Gematar, dan rasanya kedua kaki ini tak mengijakkan bumi. Orang yang selalu aku jadikan motivation terbesar dalam hidupku, dalam segala planning yang ingin aku capai, juga yang begitu berharga doa-doa da keberadaannya. Sekarang beliau terbaring air, konon tiga gigi depannya tanggal, akibat terbentur tembok di zaman umum kampungku.
Bagi sebagian warga yang tidak punya toilet pribadi di rumahnya, biasanya akan pergi ke toilet umum kampung, memang airnya sangat jernih, tapi jaraknya lumayan jauh apalagi untuk Umi dan Bapak yang sudah sepuh. Untuk sekedar berjalan dari dapur ke rumah tetangga samping rumah kami saja beliau berdua tak bisa tegak lagi.
Lagi-lagi, aku teringat kembali keinginan da harapan-harapan kedua malaikat duniaku itu.
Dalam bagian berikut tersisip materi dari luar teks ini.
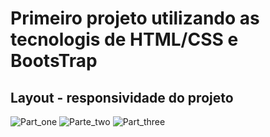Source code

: # Primeiro projeto utilizando as tecnologis de HTML/CSS e BootsTrap
## Layout - responsividade do projeto
![Part_one](https://github.com/SantosFab/First-Web-Project---Spotify/assets/104435547/7afc441b-4723-4480-8e51-41154f50feb1)
![Parte_two](https://github.com/SantosFab/First-Web-Project---Spotify/assets/104435547/4b812126-a4f4-4b28-a394-5b8d20b792be)
![Part_three](https://github.com/SantosFab/First-Web-Project---Spotify/assets/104435547/a95634ad-b2c5-4f37-96ed-f7cd4592f237)
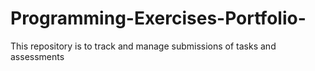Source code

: # Programming-Exercises-Portfolio-
This repository is to track and manage submissions of tasks and assessments 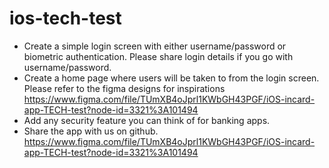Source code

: # ios-tech-test

- Create a simple login screen with either username/password or biometric authentication. Please share login details if you go with username/password.
- Create a home page where users will be taken to from the login screen. Please refer to the figma designs for inspirations https://www.figma.com/file/TUmXB4oJprl1KWbGH43PGF/iOS-incard-app-TECH-test?node-id=3321%3A101494
- Add any security feature you can think of for banking apps. 
- Share the app with us on github.
https://www.figma.com/file/TUmXB4oJprl1KWbGH43PGF/iOS-incard-app-TECH-test?node-id=3321%3A101494
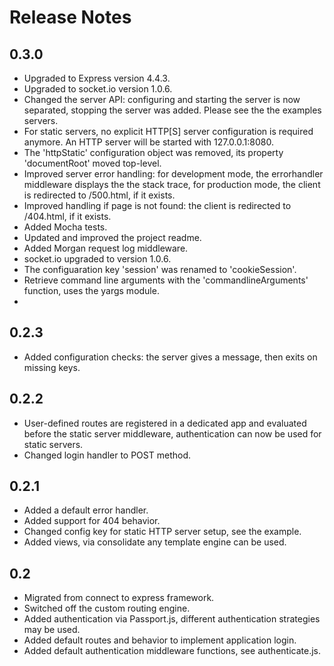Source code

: # Release Notes

## 0.3.0

   * Upgraded to Express version 4.4.3.
   * Upgraded to socket.io version 1.0.6.
   * Changed the server API: configuring and starting the server is now separated, stopping the server 
     was added. Please see the the examples servers.
   * For static servers, no explicit HTTP[S] server configuration is required anymore. An HTTP 
     server will be started with 127.0.0.1:8080.
   * The 'httpStatic' configuration object was removed, its property 'documentRoot' moved top-level.
   * Improved server error handling: for development mode, the errorhandler middleware displays the 
     the stack trace, for production mode, the client is redirected to /500.html, if it exists.
   * Improved handling if page is not found: the client is redirected to /404.html, if it exists.
   * Added Mocha tests.
   * Updated and improved the project readme.
   * Added Morgan request log middleware.
   * socket.io upgraded to version 1.0.6.
   * The configuaration key 'session' was renamed to 'cookieSession'.
   * Retrieve command line arguments with the 'commandlineArguments' function, uses the yargs module. 
   * 

## 0.2.3

   * Added configuration checks: the server gives a message, then exits on missing keys.

## 0.2.2

   * User-defined routes are registered in a dedicated app and evaluated before the static server 
     middleware, authentication can now be used for static servers.
   * Changed login handler to POST method.

## 0.2.1

   * Added a default error handler.
   * Added support for 404 behavior.
   * Changed config key for static HTTP server setup, see the example.
   * Added views, via consolidate any template engine can be used. 

## 0.2

   * Migrated from connect to express framework. 
   * Switched off the custom routing engine. 
   * Added authentication via Passport.js, different authentication strategies may be used.
   * Added default routes and behavior to implement application login. 
   * Added default authentication middleware functions, see authenticate.js.
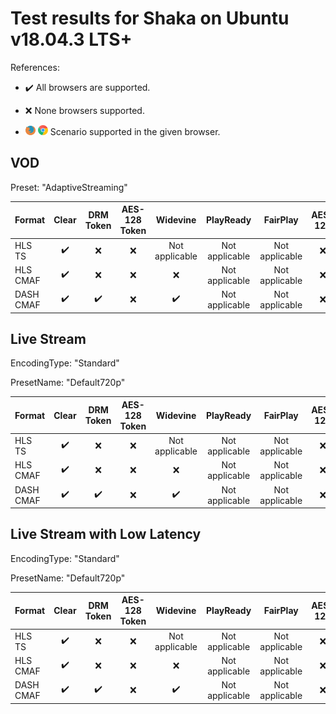 # Test results for Shaka on Ubuntu v18.04.3 LTS+

References:

- ✔️ All browsers are supported.

- ❌ None browsers supported.

- ![firefox](../../icons/firefox.png) ![chrome](../../icons/chrome.png) Scenario supported in the given browser.

## VOD

Preset: "AdaptiveStreaming"

| Format | Clear | DRM Token | AES-128 Token | Widevine | PlayReady | FairPlay | AES-128 | Sidecar captions |
| --------- | :---: | :---: | :----------------------------------------------------------: | :----------------------------------------------------------: | :------: | :----------------------------------------------------------: | :------: | :------: |
| HLS TS    | ✔️ | ❌ | ❌ | Not applicable | Not applicable | Not applicable| ❌ | ✔️ |
| HLS CMAF  | ✔️ | ❌ | ❌ | ❌ | Not applicable | Not applicable | ❌ | ✔️ |
| DASH CMAF | ✔️ | ✔️ | ❌ | ✔️ | Not applicable | Not applicable | ❌ | ✔️ |

## Live Stream

EncodingType: "Standard"

PresetName: "Default720p"

| Format | Clear | DRM Token | AES-128 Token | Widevine | PlayReady | FairPlay | AES-128 | Live Transcription |
| --------- | :---: | :---: | :----------------------------------------------------------: | :----------------------------------------------------------: | :------: | :----------------------------------------------------------: | :------: | :------: |
| HLS TS    | ✔️ | ❌ | ❌ | Not applicable | Not applicable | Not applicable| ❌ | ❌ |
| HLS CMAF  | ✔️ | ❌ | ❌ | ❌ | Not applicable | Not applicable | ❌ | ❌ | ❌ |
| DASH CMAF | ✔️ | ✔️ | ❌ | ✔️ | Not applicable| Not applicable | ❌ | ✔️ |

## Live Stream with Low Latency

EncodingType: "Standard"

PresetName: "Default720p"

| Format | Clear | DRM Token | AES-128 Token | Widevine | PlayReady | FairPlay | AES-128 |
| --------- | :---: | :---: | :----------------------------------------------------------: | :----------------------------------------------------------: | :------: | :----------------------------------------------------------: | :----------------------------------------------------------: |
| HLS TS    | ✔️ | ❌ | ❌ | Not applicable | Not applicable | Not applicable| ❌ | ✔️ |
| HLS CMAF  | ✔️ | ❌ | ❌ | ❌ | Not applicable |Not applicable | ❌ | ❌ |
| DASH CMAF | ✔️ |✔️ | ❌ | ✔️ | Not applicable | Not applicable | ❌ |
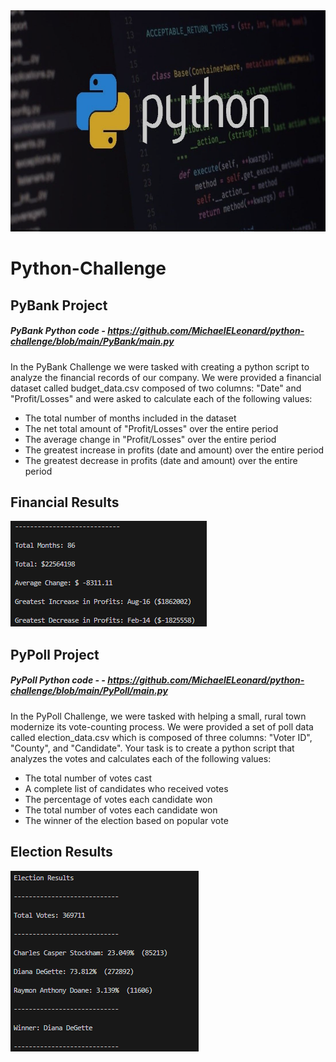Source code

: <img src="Pics/Header.png" width="716" height="354">

# Python-Challenge

## PyBank Project

##### PyBank Python code - https://github.com/MichaelELeonard/python-challenge/blob/main/PyBank/main.py

In the PyBank Challenge we were tasked with creating a python script to analyze the financial records of our company. We were provided a financial dataset called budget_data.csv composed of two columns: "Date" and "Profit/Losses" and were asked to calculate each of the following values:

* The total number of months included in the dataset <br>
* The net total amount of "Profit/Losses" over the entire period <br>
* The average change in "Profit/Losses" over the entire period <br>
* The greatest increase in profits (date and amount) over the entire period <br>
* The greatest decrease in profits (date and amount) over the entire period <br>

## Financial Results
<img src="Pics/PyBank Results.png" width="314" height="169">

<br>



## PyPoll Project

##### PyPoll Python code - - https://github.com/MichaelELeonard/python-challenge/blob/main/PyPoll/main.py

In the PyPoll Challenge, we were tasked with helping a small, rural town modernize its vote-counting process.  We were provided a set of poll data called election_data.csv which is composed of three columns: "Voter ID", "County", and "Candidate". Your task is to create a python script that analyzes the votes and calculates each of the following values:

* The total number of votes cast
* A complete list of candidates who received votes
* The percentage of votes each candidate won
* The total number of votes each candidate won
* The winner of the election based on popular vote

## Election Results
<img src="Pics/PyPoll Results.png" width="301" height="289">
Satu diantaranya adalah membuat rumah yang ada toilet didalamnya, jadi jika ingin berhajat atau sekedar mencuci baju, tidak harus jauh kesungai, menelusuri jalan kecil yang terjal.
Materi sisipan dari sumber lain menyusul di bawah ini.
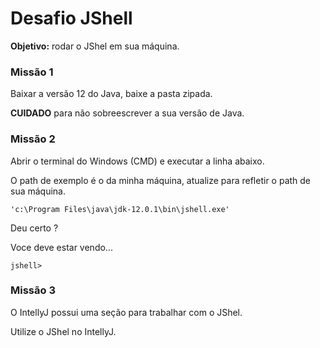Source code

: # Desafio JShell

__Objetivo:__ rodar o JShel em sua máquina.


### Missão 1

Baixar a versão 12 do Java, baixe a pasta zipada.

__CUIDADO__ para não sobreescrever a sua versão de Java.


### Missão 2

Abrir o terminal do Windows (CMD) e executar a linha abaixo.

O path de exemplo é o da minha máquina, atualize para refletir o path de sua máquina.

    'c:\Program Files\java\jdk-12.0.1\bin\jshell.exe'

Deu certo ?

Voce deve estar vendo...

    jshell>


### Missão 3

O IntellyJ possui uma seção para trabalhar com o JShel.

Utilize o JShel no IntellyJ.



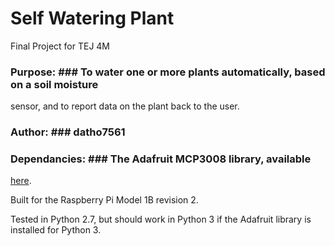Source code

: # Self Watering Plant #

Final Project for TEJ 4M

### Purpose: ### To water one or more plants automatically, based on a soil moisture
sensor, and to report data on the plant back to the user.

### Author: ### datho7561

### Dependancies: ### The Adafruit MCP3008 library, available
[here](https://github.com/adafruit/Adafruit_Python_MCP3008).

Built for the Raspberry Pi Model 1B revision 2.

Tested in Python 2.7, but should work in Python 3 if the
Adafruit library is installed for Python 3.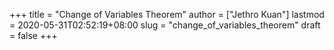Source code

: +++
title = "Change of Variables Theorem"
author = ["Jethro Kuan"]
lastmod = 2020-05-31T02:52:19+08:00
slug = "change_of_variables_theorem"
draft = false
+++
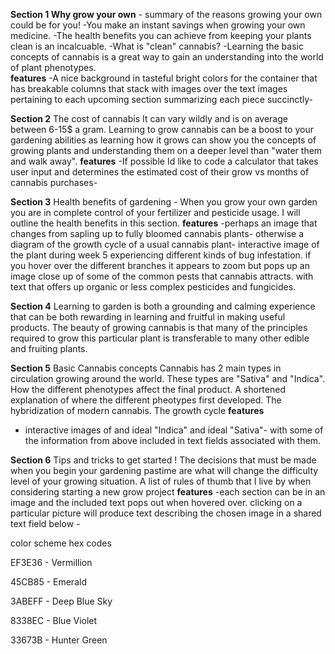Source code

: **Section 1 Why grow your own** - 
summary of the reasons growing your own could be for you!
-You make an instant savings when growing your own medicine. 
-The health benefits you can achieve from keeping your plants clean is an incalcuable.
-What is "clean" cannabis?
-Learning the basic concepts of cannabis is a great way to gain an understanding into the world of plant phenotypes.  
**features**
-A nice background in tasteful bright colors for the container that has breakable columns that stack with images over the text images pertaining to each upcoming section summarizing each piece succinctly-

**Section 2** 
The cost of cannabis It can vary wildly and is on average between 6-15$ a gram. Learning to grow cannabis can be a boost to your gardening abilities as learning how it grows can show you the concepts of growing plants and understanding them on a deeper level than "water them and walk away".
**features**
-If possible Id like to code a calculator that takes user input and determines the estimated cost of their grow vs months of cannabis purchases- 

**Section 3**
Health benefits of gardening -  When you grow your own garden you are in complete control of your fertilizer and pesticide usage. I will outline the health benefits in this section.
**features**
-perhaps an image that changes from sapling up to fully bloomed cannabis plants- otherwise a diagram of the growth cycle of a usual cannabis plant- interactive image of the plant during week 5 experiencing different kinds of bug infestation. if you hover over the different branches it appears to zoom but pops up an image close up of some of the common pests that cannabis attracts. with text that offers up organic or less complex pesticides and fungicides.

**Section 4**
Learning to garden is both a grounding and calming experience that can be both rewarding in learning and fruitful in making useful products. The beauty of growing cannabis is that many of the principles required to grow this particular plant is transferable to many other edible and fruiting plants. 

**Section 5**
Basic Cannabis concepts
Cannabis has 2 main types in circulation growing around the world. These types are "Sativa" and "Indica". How the different phenotypes affect the final product. A shortened explanation of where the different pheotypes first developed. The hybridization of modern cannabis. The growth cycle
**features**
- interactive images of and ideal "Indica" and ideal "Sativa"- with some of the information from above included in text fields associated with them.

**Section 6**
Tips and tricks to get started !
The decisions that must be made when you begin your gardening pastime are what will change the difficulty level of your growing situation. A list of rules of thumb that I live by when considering starting a new grow project
**features**
-each section can be in an image and the included text pops out when hovered over. clicking on a particular picture will produce text describing the chosen image in a shared text field below -

color scheme hex codes

EF3E36 - Vermillion

45CB85 - Emerald

3ABEFF - Deep Blue Sky

8338EC - Blue Violet

33673B - Hunter Green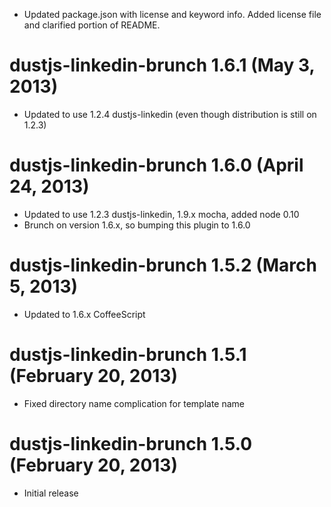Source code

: * Updated package.json with license and keyword info. Added license
 file and clarified portion of README.

# dustjs-linkedin-brunch 1.6.1 (May 3, 2013)
* Updated to use 1.2.4 dustjs-linkedin (even though distribution is
 still on 1.2.3)

# dustjs-linkedin-brunch 1.6.0 (April 24, 2013)
* Updated to use 1.2.3 dustjs-linkedin, 1.9.x mocha, added node 0.10 
* Brunch on version 1.6.x, so bumping this plugin to 1.6.0

# dustjs-linkedin-brunch 1.5.2 (March 5, 2013)
* Updated to 1.6.x CoffeeScript

# dustjs-linkedin-brunch 1.5.1 (February 20, 2013)
* Fixed directory name complication for template name 

# dustjs-linkedin-brunch 1.5.0 (February 20, 2013)
* Initial release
“Ih umi mah meuni hoyong da gaduh bumi aku Aya wc-an, sieun geubis, Komo pami nuju leueur mah jalanna.”
“Doakeun Mpit, ya, Mi. Insyaallah kin dipangdamelkeun.”
Kala itu janjiku sering terucap pada Umi ataupun Bapak, sebagai jawaban dari keinginan beliau berdua ketika berulang terlontarkan. Dan tentunya menjadi wishlist dalam buku agendaku, yang nyatanya bukan hal mudah untuk bisa digapai.
***
“Kapan kita diagkat jadi ASN yah? Mungkin kalau kita sudah bukan guru honorer lagi, nominal upah kita pun gak seminimalis sekarang.hhhe”
“Sabarlah, natinjuga kalau udah waktunya pasti bisa kita alami. Yang penting sekarang kita ikhlas aja.” Sunggingan senyum yanga ku lontarkan pada Bu Widi sebetulnya menyembunyikan uneg-uneg luar biasa, dilema dengan nominal tabunganku yang susah sekali mencapai target. Gaji dengan kisaran Rp. 300.000/bulan sangat mungkin sekali mengalami kesulitan untuk mengumpulkan uang hingga jumlah yang lumayan besar untuk membangun sebuah rumah layak huni yang akan ditinggali umi serta Bapak.
“Ikhlas beramal, yah Ceu.” Tambah Bu Widi. Kita berdua memang memiliki satu visi dan misi dalam menjalani profesi sebagai pendidik ini, meskipun kita tetap berlandaskan pada ikhlas dalam menjalani pekerjaan dan tutinas di sekolah, tapi tetap tak bisa dipungkiri, biaya hidup perlu finansial yang memadai, bukan?
Sampai saat ini, salah satu impian terbesarku masih mangkrak. Membangunkan rumah impian untuk kedua malaikat duniaku.
Target sebelum Menikah, salah satunya adalah bisa goal punya rumah.
Seperti yang kutulis dalam deretan planning dan wishlist dalam buku agenda dan catatanku. Dari tahun ke tahun, selama bulan Januari berulang sebanyak sembilan kali sampai tahun ini. Mimpi itu masih belum terealisasi.
“Semoga ada keajaiban” diakhir doa dan harapanku pasti kalimat itu tersemat.